The part to set down runs from the first line of the data below through the line with "We have generated", inclusive; write it exactly and leave out the pictures.

<<<<

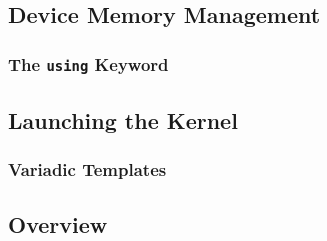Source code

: \subsection{Device Memory Management}

\subsubsection{The \texttt{using} Keyword}

\subsection{Launching the Kernel}

\subsubsection{Variadic Templates}

\subsection{Overview}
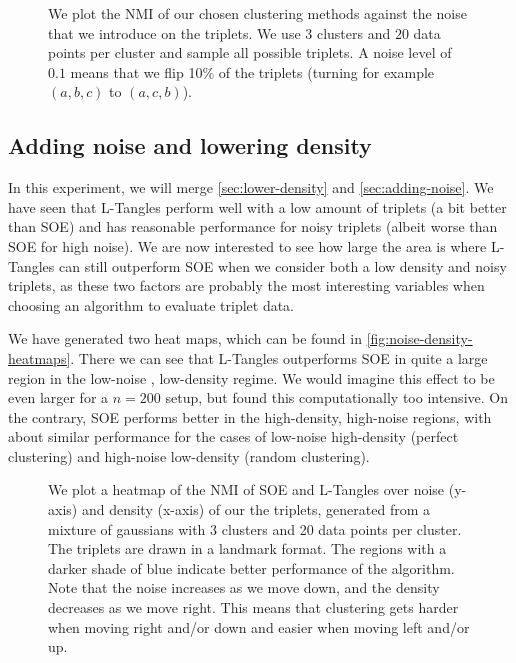 \begin{figure}[ht]
    \centering
    \resizebox{0.7\textwidth}{!}{}
    \caption{
        We plot the NMI of our chosen clustering methods against the noise that we introduce on 
        the triplets.
        We use $3$ clusters and $20$ data points per cluster and sample all possible triplets. A noise level of $0.1$ means that we flip 10\% of the triplets (turning for example $(a,b,c)$ to $(a,c,b)$). 
    }
    \label{fig:adding-noise}
\end{figure}

\subsection{Adding noise and lowering density}
In this experiment, we will merge \autoref{sec:lower-density} and \autoref{sec:adding-noise}. We have seen that L-Tangles perform well with a low
amount of triplets (a bit better than SOE) and has reasonable performance for noisy triplets (albeit worse than SOE for high noise). We are now interested to see how large the area is
where L-Tangles can still outperform SOE when we consider both a low density and noisy triplets, as these two factors are probably the most interesting variables
when choosing an algorithm to evaluate triplet data. 

We have generated two heat maps, which can be found in \autoref{fig:noise-density-heatmaps}. 
There we can see that L-Tangles outperforms SOE in quite a large region in the low-noise , low-density regime. We would imagine this effect to be even larger
for a $n=200$ setup, but found this computationally too intensive. On the contrary, SOE performs better in the high-density, high-noise regions, with about similar performance
for the cases of low-noise high-density (perfect clustering) and high-noise low-density (random clustering).

\onecolumn
\begin{figure}[ht]
    \centering
    \caption{
        We plot a heatmap of the NMI of SOE and L-Tangles over noise (y-axis) and density (x-axis) of our the triplets, generated from a mixture of gaussians with 3 clusters and 20 data points per cluster. The triplets are drawn in a landmark format. 
        The regions with a darker shade of blue indicate better performance of the algorithm. 
        Note that the noise increases as we move down, and the
        density decreases as we move right. This means that clustering gets harder when moving right and/or down and easier when moving left and/or up.
    }
    \label{fig:noise-density-heatmaps}
\end{figure}

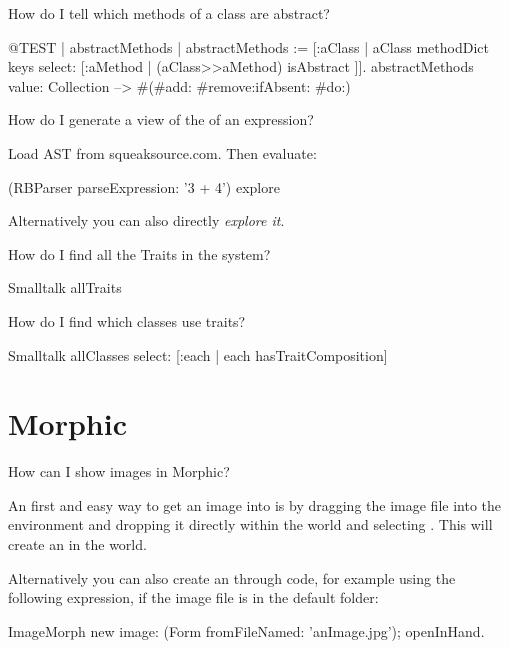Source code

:\documentclass[a4paper,10pt,twoside]{book}
\begin{document}
\begin{faq}
How do I tell which methods of a class are abstract?
\end{faq}
\answer
\begin{code}{@TEST | abstractMethods |}
abstractMethods :=
	[:aClass | aClass methodDict keys select:
		[:aMethod | (aClass>>aMethod) isAbstract ]].
abstractMethods value: Collection --> #(#add: #remove:ifAbsent: #do:)
\end{code}

\begin{faq}
How do I generate a view of the  of an expression?
\end{faq}
\answer
Load AST from squeaksource.com. Then evaluate:
\begin{code}{}
(RBParser parseExpression: '3 + 4') explore
\end{code}
Alternatively you can also directly \emph{explore it}.

\begin{faq}
How do I find all the Traits in the system?
\end{faq}
\answer
\begin{code}{}
Smalltalk allTraits
\end{code}

\begin{faq}
How do I find which classes use traits?
\end{faq}
\answer
\begin{code}{}
Smalltalk allClasses select: [:each | each hasTraitComposition]
\end{code}

\section{Morphic}
\begin{faq}
How can I show images in Morphic?
\end{faq}
\answer
An first and easy way to get an image into \sq is by dragging the image file into the environment and dropping it directly within the world and selecting .
This will create an  in the world.

\noindent Alternatively you can also create an  through code, for example using the following expression, if the image file is in the default folder:
\begin{code}{}
ImageMorph new
    image: (Form fromFileNamed: 'anImage.jpg');
    openInHand.
\end{code}  
\end{document}

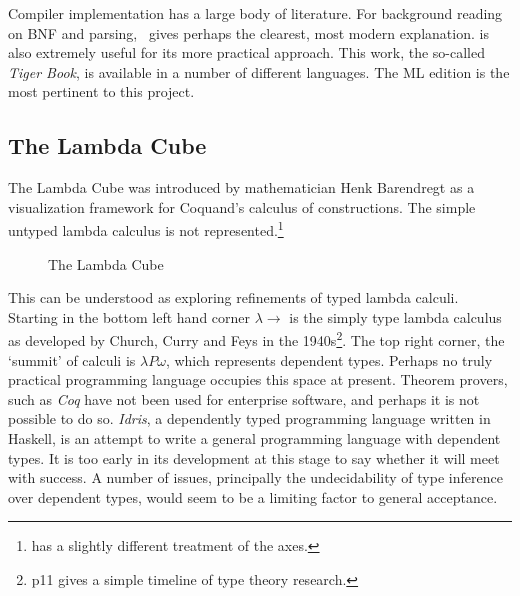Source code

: \documentclass[12pt, a4paper]{report}
\begin{document}
Compiler implementation has a large body of literature. For background reading on \gls{BNF} and
parsing,~\cite{torc} gives perhaps the clearest, most modern explanation.
\cite{Appel:1997:MCI:248430} is also extremely useful for its more practical approach. This work,
the so-called \textit{Tiger Book}, is available in a number of different languages. The ML edition is
the most pertinent to this project.

\subsection{The Lambda Cube}
The Lambda Cube was introduced by mathematician Henk Barendregt as a visualization framework for
Coquand's calculus of constructions\cite{Barendregt:1993:LCT:162552.162561}. The simple untyped lambda calculus is not
represented.\footnote{\cite{Pierce:2002:TPL:509043} has a slightly different treatment of the axes.}

\begin{figure} %
    \centering
    \caption{The Lambda Cube}
    \label{fig:cube}
\end{figure}

This can be understood as exploring refinements of typed lambda calculi. Starting in the bottom
left hand corner $\lambda \rightarrow$ is the simply type lambda calculus as developed by Church,
Curry and Feys in the 1940s\footnote{\cite{Pierce:2002:TPL:509043} p11 gives a simple timeline
of type theory research.}. The top right corner, the `summit' of calculi is $\lambda P \omega$,
which represents \gls{dependent types}. Perhaps no truly practical programming language occupies this
space at present. Theorem provers, such as \textit{\gls{Coq}} have not been used for enterprise software,
and perhaps it is not possible to do so. \textit{Idris}, a dependently typed programming language
written in Haskell, is an attempt to write a general programming language with dependent types. It
is too early in its development at this stage to say whether it will meet with success. A number of
issues, principally the undecidability of type inference over dependent types, would seem to be a
limiting factor to general acceptance.
\end{document}

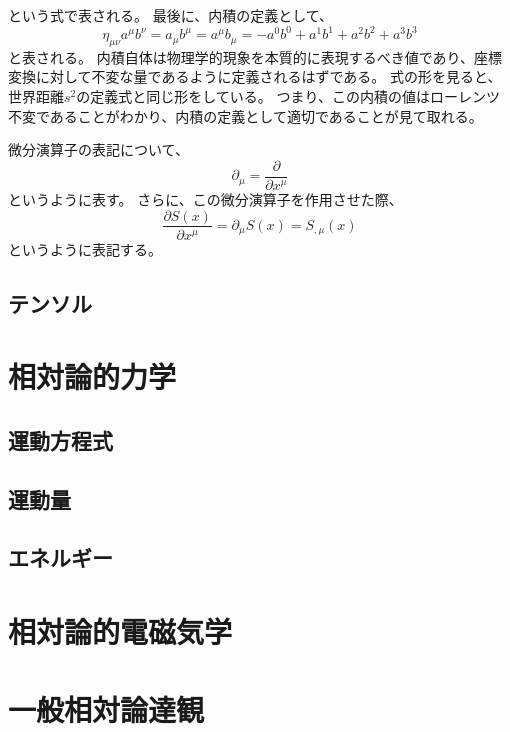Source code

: \documentclass[a4paper]{jsreport}
\begin{document}
            という式で表される。
            最後に、内積の定義として、
            \begin{equation}
                \eta_{\mu\nu}a^{\mu} b^{\nu} = a_{\mu} b^{\mu} = a^{\mu} b_{\mu} = - a^0 b^0 + a^1 b^1 + a^2 b^2 + a^3 b^3
            \end{equation}
            と表される。
            内積自体は物理学的現象を本質的に表現するべき値であり、座標変換に対して不変な量であるように定義されるはずである。
            式の形を見ると、世界距離$s^2$の定義式と同じ形をしている。
            つまり、この内積の値はローレンツ不変であることがわかり、内積の定義として適切であることが見て取れる。\par
            微分演算子の表記について、
            \begin{equation}
                \partial_{\mu} = \frac{\partial}{\partial x^{\mu}}
            \end{equation}
            というように表す。
            さらに、この微分演算子を作用させた際、
            \begin{equation}
                \frac{\partial S(x)}{\partial x^\mu} = \partial_{\mu} S(x) = S_{,\mu}(x)
            \end{equation}
            というように表記する。


            \section{テンソル}


    \chapter{相対論的力学}
        \section{運動方程式}
        \section{運動量}
        \section{エネルギー}

    \chapter{相対論的電磁気学}
    \chapter{一般相対論達観}
\end{document}
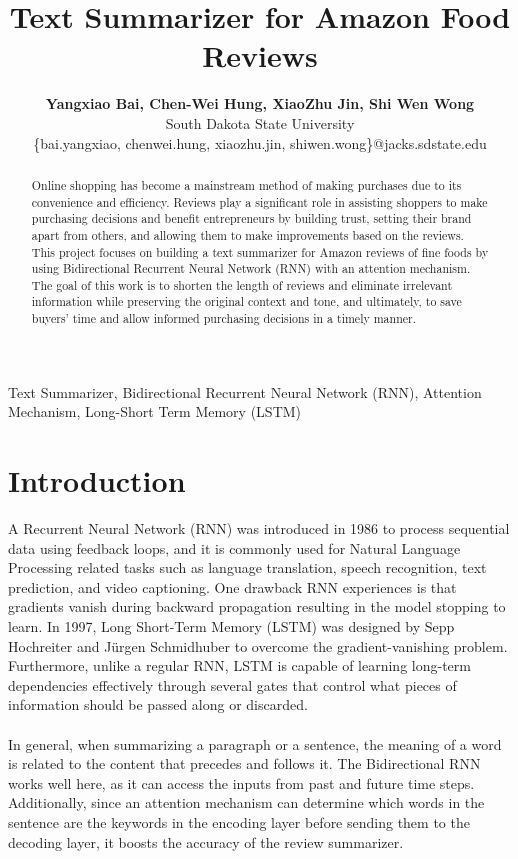 \documentclass[conference]{IEEEtran}
\begin{document}
\title{\textbf{Text Summarizer for Amazon Food Reviews}\\}
\author{\textbf{\Large{Yangxiao Bai, Chen-Wei Hung, XiaoZhu Jin, Shi Wen Wong}} \\
South Dakota State University \\
\{bai.yangxiao, chenwei.hung, xiaozhu.jin, shiwen.wong\}@jacks.sdstate.edu \\
}

\maketitle

\begin{abstract}
Online shopping has become a mainstream method of making purchases due to its convenience and efficiency. Reviews play a significant role in assisting shoppers to make purchasing decisions and benefit entrepreneurs by building trust, setting their brand apart from others, and allowing them to make improvements based on the reviews. This project focuses on building a text summarizer for Amazon reviews of fine foods by using Bidirectional Recurrent Neural Network (RNN) with an attention mechanism. The goal of this work is to shorten the length of reviews and eliminate irrelevant information while preserving the original context and tone, and ultimately, to save buyers’ time and allow informed purchasing decisions in a timely manner. \\
\end{abstract} 

\begin{IEEEkeywords}
Text Summarizer, Bidirectional Recurrent Neural Network (RNN), Attention Mechanism, Long-Short Term Memory (LSTM)
\end{IEEEkeywords}

\section{Introduction}
A Recurrent Neural Network (RNN) was introduced in 1986 to process sequential data using feedback loops, and it is commonly used for Natural Language Processing related tasks such as language translation, speech recognition, text prediction, and video captioning\cite{LSTM}. One drawback RNN experiences is that gradients vanish during backward propagation resulting in the model stopping to learn. In 1997, Long Short-Term Memory (LSTM) was designed by Sepp Hochreiter and J\"{u}rgen Schmidhuber to overcome the gradient-vanishing problem. Furthermore, unlike a regular RNN, LSTM is capable of learning long-term dependencies effectively through several gates that control what pieces of information should be passed along or discarded. \\ \\
\indent In general, when summarizing a paragraph or a sentence, the meaning of a word is related to the content that precedes and follows it. The Bidirectional RNN works well here, as it can access the inputs from past and future time steps. Additionally, since an attention mechanism can determine which words in the sentence are the keywords in the encoding layer before sending them to the decoding layer\cite{AIAYN}, it boosts the accuracy of the review summarizer.
\end{document}
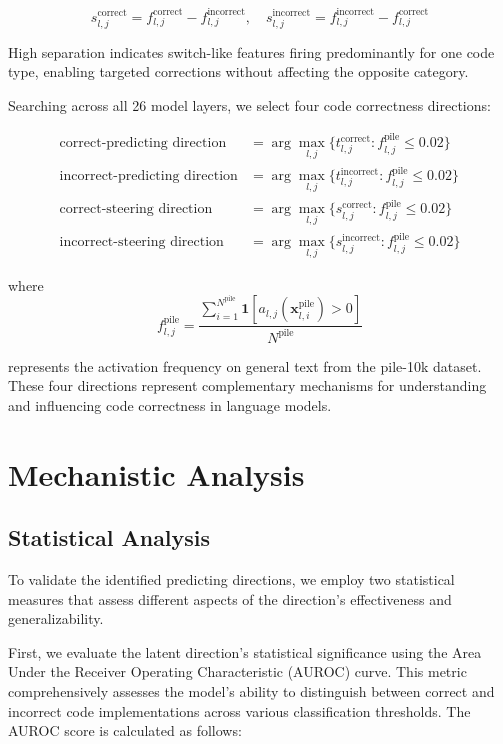\begin{equation}
s_{l,j}^{\text{correct}} = f_{l,j}^{\text{correct}} - f_{l,j}^{\text{incorrect}}, \quad s_{l,j}^{\text{incorrect}} = f_{l,j}^{\text{incorrect}} - f_{l,j}^{\text{correct}}
\end{equation}

High separation indicates switch-like features firing predominantly for one code type, enabling targeted corrections without affecting the opposite category.

Searching across all 26 model layers, we select four code correctness directions:

\begin{align}
\text{correct-predicting direction} &= \arg\max_{l,j} \{t_{l,j}^{\text{correct}} : f_{l,j}^{\text{pile}} \leq 0.02\} \\
\text{incorrect-predicting direction} &= \arg\max_{l,j} \{t_{l,j}^{\text{incorrect}} : f_{l,j}^{\text{pile}} \leq 0.02\} \\
\text{correct-steering direction} &= \arg\max_{l,j} \{s_{l,j}^{\text{correct}} : f_{l,j}^{\text{pile}} \leq 0.02\} \\
\text{incorrect-steering direction} &= \arg\max_{l,j} \{s_{l,j}^{\text{incorrect}} : f_{l,j}^{\text{pile}} \leq 0.02\}
\end{align}

where
\begin{equation}
f_{l,j}^{\text{pile}} = \frac{\sum_{i=1}^{N^{\text{pile}}} \mathbf{1}[a_{l,j}(\mathbf{x}_{l,i}^{\text{pile}}) > 0]}{N^{\text{pile}}}
\end{equation}

represents the activation frequency on general text from the pile-10k dataset. These four directions represent complementary mechanisms for understanding and influencing code correctness in language models.

\section{Mechanistic Analysis}
\subsection{Statistical Analysis}
To validate the identified predicting directions, we employ two statistical measures that assess different aspects of the direction's effectiveness and generalizability.

First, we evaluate the latent direction's statistical significance using the Area Under the Receiver Operating Characteristic (AUROC) curve. This metric comprehensively assesses the model's ability to distinguish between correct and incorrect code implementations across various classification thresholds. The AUROC score is calculated as follows:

>>>>

> [OUTPUT BELOW]
Source code

: \subsection{Device Memory Management}

\subsubsection{The \texttt{using} Keyword}

\subsection{Launching the Kernel}

\subsubsection{Variadic Templates}

\subsection{Overview}
 \begin{figure}[ht]
    \centering
    \resizebox{0.7\textwidth}{!}{}
    \caption{
        We plot the NMI of our chosen clustering methods against the noise that we introduce on 
        the triplets.
        We use $3$ clusters and $20$ data points per cluster and sample all possible triplets. A noise level of $0.1$ means that we flip 10\% of the triplets (turning for example $(a,b,c)$ to $(a,c,b)$). 
    }
    \label{fig:adding-noise}
\end{figure}

\subsection{Adding noise and lowering density}
In this experiment, we will merge \autoref{sec:lower-density} and \autoref{sec:adding-noise}. We have seen that L-Tangles perform well with a low
amount of triplets (a bit better than SOE) and has reasonable performance for noisy triplets (albeit worse than SOE for high noise). We are now interested to see how large the area is
where L-Tangles can still outperform SOE when we consider both a low density and noisy triplets, as these two factors are probably the most interesting variables
when choosing an algorithm to evaluate triplet data. 

We have generated two heat maps, which can be found in \autoref{fig:noise-density-heatmaps}. 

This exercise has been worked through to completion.